Stored items:
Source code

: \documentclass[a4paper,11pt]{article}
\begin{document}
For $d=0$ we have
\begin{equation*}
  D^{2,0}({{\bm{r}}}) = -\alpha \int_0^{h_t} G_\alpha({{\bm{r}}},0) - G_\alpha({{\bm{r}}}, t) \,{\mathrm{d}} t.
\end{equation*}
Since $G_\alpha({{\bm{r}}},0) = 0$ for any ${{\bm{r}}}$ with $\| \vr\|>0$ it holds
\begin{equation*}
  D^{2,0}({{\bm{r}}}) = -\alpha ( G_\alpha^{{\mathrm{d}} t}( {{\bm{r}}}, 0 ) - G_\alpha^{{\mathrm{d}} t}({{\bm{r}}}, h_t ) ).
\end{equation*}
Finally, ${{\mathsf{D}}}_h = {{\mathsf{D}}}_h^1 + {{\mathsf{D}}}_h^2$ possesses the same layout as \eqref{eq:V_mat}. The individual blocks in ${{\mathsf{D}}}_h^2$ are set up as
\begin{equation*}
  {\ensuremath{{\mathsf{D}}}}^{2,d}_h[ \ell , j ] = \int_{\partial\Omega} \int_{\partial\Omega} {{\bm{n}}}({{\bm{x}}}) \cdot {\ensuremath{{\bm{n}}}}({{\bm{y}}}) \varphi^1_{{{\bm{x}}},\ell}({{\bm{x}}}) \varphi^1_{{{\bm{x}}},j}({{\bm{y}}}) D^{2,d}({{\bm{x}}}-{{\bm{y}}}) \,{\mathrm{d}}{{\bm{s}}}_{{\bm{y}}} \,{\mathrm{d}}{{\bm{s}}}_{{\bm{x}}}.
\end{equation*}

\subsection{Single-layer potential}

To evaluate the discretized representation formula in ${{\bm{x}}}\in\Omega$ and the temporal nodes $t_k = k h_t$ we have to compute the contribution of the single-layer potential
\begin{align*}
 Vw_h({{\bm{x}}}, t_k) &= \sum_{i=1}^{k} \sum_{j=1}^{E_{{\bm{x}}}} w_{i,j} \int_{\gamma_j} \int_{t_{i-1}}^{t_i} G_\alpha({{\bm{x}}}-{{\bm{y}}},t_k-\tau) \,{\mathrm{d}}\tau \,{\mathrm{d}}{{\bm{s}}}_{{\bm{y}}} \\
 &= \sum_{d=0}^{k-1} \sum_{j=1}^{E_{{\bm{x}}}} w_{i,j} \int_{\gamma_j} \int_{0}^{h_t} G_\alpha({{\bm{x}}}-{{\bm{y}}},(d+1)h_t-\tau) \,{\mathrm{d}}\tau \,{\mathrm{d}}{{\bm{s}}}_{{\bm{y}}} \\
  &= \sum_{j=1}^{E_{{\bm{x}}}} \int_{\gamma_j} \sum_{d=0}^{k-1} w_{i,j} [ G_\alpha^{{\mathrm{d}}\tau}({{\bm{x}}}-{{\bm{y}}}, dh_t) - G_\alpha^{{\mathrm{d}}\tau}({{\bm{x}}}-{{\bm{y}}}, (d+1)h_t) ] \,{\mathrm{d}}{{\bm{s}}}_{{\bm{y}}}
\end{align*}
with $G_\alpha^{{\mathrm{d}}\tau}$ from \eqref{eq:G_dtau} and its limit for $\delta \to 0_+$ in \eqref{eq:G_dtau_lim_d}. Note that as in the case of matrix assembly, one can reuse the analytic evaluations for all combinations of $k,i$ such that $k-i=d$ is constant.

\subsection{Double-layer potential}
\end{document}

▶ [About this exercise]
All the records above need to be output exactly, with none omitted.

▶ [Written answer]
Source code

: \documentclass[a4paper,11pt]{article}
\begin{document}
For $d=0$ we have
\begin{equation*}
  D^{2,0}({{\bm{r}}}) = -\alpha \int_0^{h_t} G_\alpha({{\bm{r}}},0) - G_\alpha({{\bm{r}}}, t) \,{\mathrm{d}} t.
\end{equation*}
Since $G_\alpha({{\bm{r}}},0) = 0$ for any ${{\bm{r}}}$ with $\| \vr\|>0$ it holds
\begin{equation*}
  D^{2,0}({{\bm{r}}}) = -\alpha ( G_\alpha^{{\mathrm{d}} t}( {{\bm{r}}}, 0 ) - G_\alpha^{{\mathrm{d}} t}({{\bm{r}}}, h_t ) ).
\end{equation*}
Finally, ${{\mathsf{D}}}_h = {{\mathsf{D}}}_h^1 + {{\mathsf{D}}}_h^2$ possesses the same layout as \eqref{eq:V_mat}. The individual blocks in ${{\mathsf{D}}}_h^2$ are set up as
\begin{equation*}
  {\ensuremath{{\mathsf{D}}}}^{2,d}_h[ \ell , j ] = \int_{\partial\Omega} \int_{\partial\Omega} {{\bm{n}}}({{\bm{x}}}) \cdot {\ensuremath{{\bm{n}}}}({{\bm{y}}}) \varphi^1_{{{\bm{x}}},\ell}({{\bm{x}}}) \varphi^1_{{{\bm{x}}},j}({{\bm{y}}}) D^{2,d}({{\bm{x}}}-{{\bm{y}}}) \,{\mathrm{d}}{{\bm{s}}}_{{\bm{y}}} \,{\mathrm{d}}{{\bm{s}}}_{{\bm{x}}}.
\end{equation*}

\subsection{Single-layer potential}

To evaluate the discretized representation formula in ${{\bm{x}}}\in\Omega$ and the temporal nodes $t_k = k h_t$ we have to compute the contribution of the single-layer potential
\begin{align*}
 Vw_h({{\bm{x}}}, t_k) &= \sum_{i=1}^{k} \sum_{j=1}^{E_{{\bm{x}}}} w_{i,j} \int_{\gamma_j} \int_{t_{i-1}}^{t_i} G_\alpha({{\bm{x}}}-{{\bm{y}}},t_k-\tau) \,{\mathrm{d}}\tau \,{\mathrm{d}}{{\bm{s}}}_{{\bm{y}}} \\
 &= \sum_{d=0}^{k-1} \sum_{j=1}^{E_{{\bm{x}}}} w_{i,j} \int_{\gamma_j} \int_{0}^{h_t} G_\alpha({{\bm{x}}}-{{\bm{y}}},(d+1)h_t-\tau) \,{\mathrm{d}}\tau \,{\mathrm{d}}{{\bm{s}}}_{{\bm{y}}} \\
  &= \sum_{j=1}^{E_{{\bm{x}}}} \int_{\gamma_j} \sum_{d=0}^{k-1} w_{i,j} [ G_\alpha^{{\mathrm{d}}\tau}({{\bm{x}}}-{{\bm{y}}}, dh_t) - G_\alpha^{{\mathrm{d}}\tau}({{\bm{x}}}-{{\bm{y}}}, (d+1)h_t) ] \,{\mathrm{d}}{{\bm{s}}}_{{\bm{y}}}
\end{align*}
with $G_\alpha^{{\mathrm{d}}\tau}$ from \eqref{eq:G_dtau} and its limit for $\delta \to 0_+$ in \eqref{eq:G_dtau_lim_d}. Note that as in the case of matrix assembly, one can reuse the analytic evaluations for all combinations of $k,i$ such that $k-i=d$ is constant.

\subsection{Double-layer potential}
\end{document}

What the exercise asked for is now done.